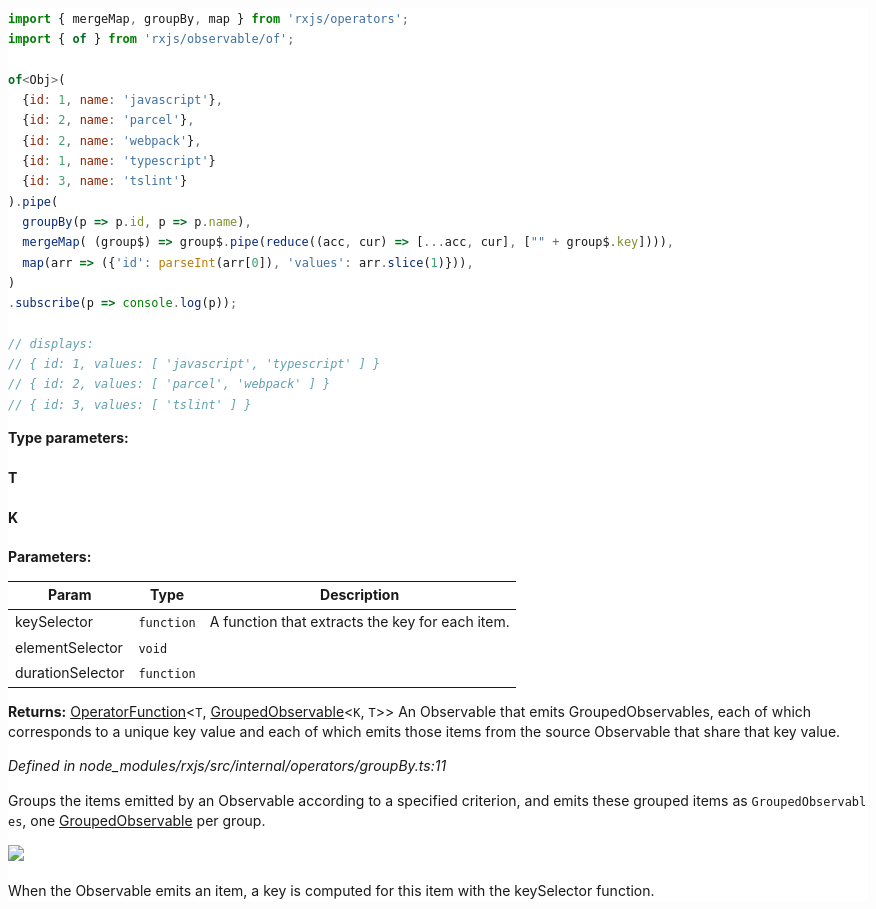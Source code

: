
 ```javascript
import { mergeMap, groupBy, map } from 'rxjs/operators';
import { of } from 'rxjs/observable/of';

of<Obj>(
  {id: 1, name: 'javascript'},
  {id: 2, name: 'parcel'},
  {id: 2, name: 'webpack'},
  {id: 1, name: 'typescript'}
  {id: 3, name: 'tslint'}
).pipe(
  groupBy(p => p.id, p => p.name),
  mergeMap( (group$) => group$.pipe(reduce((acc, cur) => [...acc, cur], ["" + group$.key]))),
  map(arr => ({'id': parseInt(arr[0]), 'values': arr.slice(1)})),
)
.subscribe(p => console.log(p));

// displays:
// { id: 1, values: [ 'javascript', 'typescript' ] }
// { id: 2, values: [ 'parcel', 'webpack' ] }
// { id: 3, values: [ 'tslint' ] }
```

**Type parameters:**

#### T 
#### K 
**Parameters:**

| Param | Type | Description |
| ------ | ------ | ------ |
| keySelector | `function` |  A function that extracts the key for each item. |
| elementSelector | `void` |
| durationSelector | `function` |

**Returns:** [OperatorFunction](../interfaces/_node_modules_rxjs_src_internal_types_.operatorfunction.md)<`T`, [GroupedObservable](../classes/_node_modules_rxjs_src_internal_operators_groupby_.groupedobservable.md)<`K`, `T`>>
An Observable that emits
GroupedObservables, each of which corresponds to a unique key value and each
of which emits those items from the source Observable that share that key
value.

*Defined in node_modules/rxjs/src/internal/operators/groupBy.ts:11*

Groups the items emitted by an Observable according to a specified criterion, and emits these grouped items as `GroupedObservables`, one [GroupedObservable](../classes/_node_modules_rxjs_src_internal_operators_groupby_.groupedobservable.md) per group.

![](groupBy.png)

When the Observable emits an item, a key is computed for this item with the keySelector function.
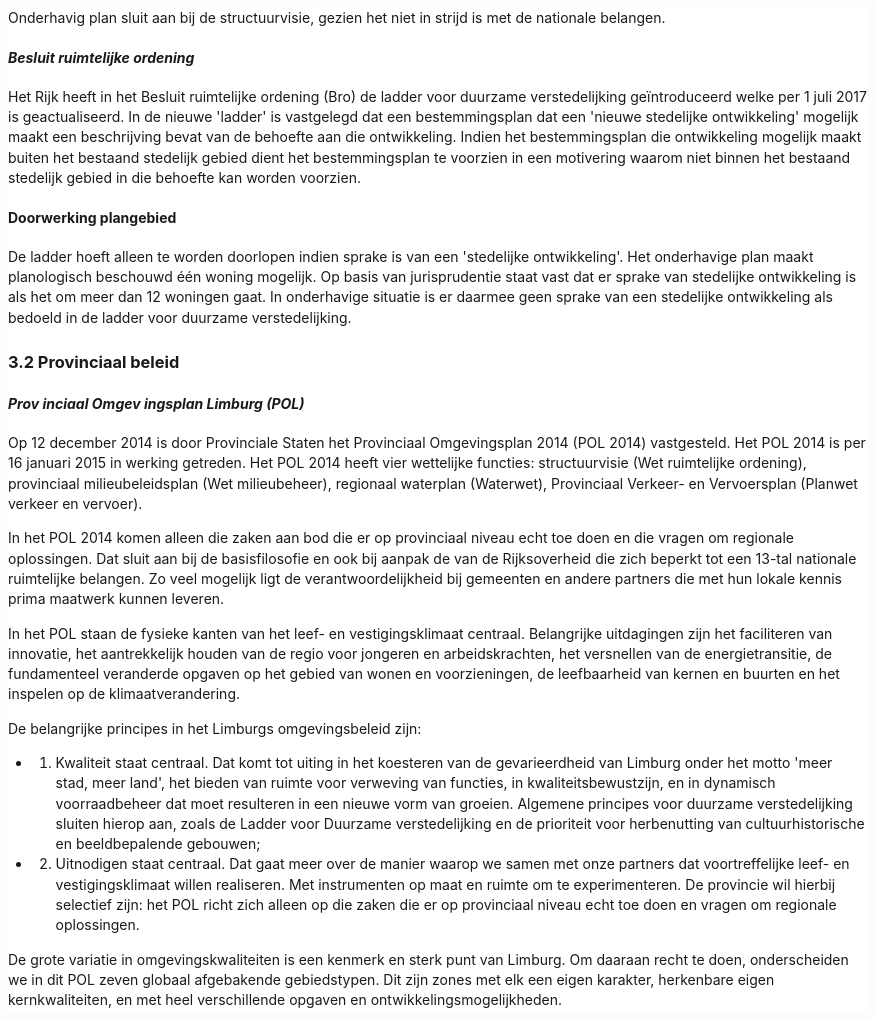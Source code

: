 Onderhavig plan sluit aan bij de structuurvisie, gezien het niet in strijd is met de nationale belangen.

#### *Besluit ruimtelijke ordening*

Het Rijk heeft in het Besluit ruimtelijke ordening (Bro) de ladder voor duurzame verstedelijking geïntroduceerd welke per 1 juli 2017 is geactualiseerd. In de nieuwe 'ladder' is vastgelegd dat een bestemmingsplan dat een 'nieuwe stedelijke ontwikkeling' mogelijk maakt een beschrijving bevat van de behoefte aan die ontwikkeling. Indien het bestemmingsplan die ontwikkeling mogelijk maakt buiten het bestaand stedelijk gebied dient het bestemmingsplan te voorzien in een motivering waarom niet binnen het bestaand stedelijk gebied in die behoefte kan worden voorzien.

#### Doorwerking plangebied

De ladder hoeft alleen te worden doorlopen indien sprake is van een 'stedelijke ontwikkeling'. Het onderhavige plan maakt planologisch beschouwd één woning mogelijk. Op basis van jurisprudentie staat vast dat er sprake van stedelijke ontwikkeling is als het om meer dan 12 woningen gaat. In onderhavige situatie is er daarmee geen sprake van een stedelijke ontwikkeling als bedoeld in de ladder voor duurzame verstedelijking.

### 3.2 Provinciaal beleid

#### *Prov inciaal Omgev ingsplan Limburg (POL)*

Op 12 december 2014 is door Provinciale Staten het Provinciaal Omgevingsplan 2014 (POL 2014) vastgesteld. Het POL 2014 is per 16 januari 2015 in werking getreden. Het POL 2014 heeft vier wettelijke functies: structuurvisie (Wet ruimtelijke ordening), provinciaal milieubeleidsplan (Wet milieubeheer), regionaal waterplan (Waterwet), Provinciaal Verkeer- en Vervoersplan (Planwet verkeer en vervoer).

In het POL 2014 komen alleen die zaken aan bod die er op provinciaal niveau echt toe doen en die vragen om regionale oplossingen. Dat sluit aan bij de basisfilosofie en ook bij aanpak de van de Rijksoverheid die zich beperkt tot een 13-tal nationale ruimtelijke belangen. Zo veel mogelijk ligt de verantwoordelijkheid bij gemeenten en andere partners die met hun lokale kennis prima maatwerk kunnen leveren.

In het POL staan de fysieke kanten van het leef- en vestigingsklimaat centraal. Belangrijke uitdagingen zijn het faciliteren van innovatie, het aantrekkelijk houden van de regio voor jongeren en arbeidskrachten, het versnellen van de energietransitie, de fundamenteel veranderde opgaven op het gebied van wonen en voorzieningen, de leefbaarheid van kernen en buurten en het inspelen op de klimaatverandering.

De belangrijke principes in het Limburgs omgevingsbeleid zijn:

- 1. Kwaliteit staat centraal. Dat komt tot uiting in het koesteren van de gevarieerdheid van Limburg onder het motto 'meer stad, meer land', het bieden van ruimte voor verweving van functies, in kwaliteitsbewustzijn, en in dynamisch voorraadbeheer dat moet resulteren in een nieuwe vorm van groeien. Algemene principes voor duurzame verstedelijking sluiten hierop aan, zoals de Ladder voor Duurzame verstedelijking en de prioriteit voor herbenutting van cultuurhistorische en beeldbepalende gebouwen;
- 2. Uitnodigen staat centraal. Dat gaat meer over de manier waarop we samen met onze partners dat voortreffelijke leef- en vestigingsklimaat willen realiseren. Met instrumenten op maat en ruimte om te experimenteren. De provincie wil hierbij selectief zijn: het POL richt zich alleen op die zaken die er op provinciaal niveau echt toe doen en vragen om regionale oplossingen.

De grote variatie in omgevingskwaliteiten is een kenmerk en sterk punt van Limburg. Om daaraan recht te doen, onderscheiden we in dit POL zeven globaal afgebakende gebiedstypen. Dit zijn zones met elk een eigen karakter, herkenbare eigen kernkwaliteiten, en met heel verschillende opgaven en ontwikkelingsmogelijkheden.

(Your task) Say how many lines of the listing above contain "principes", with no other words.

(Reply) 2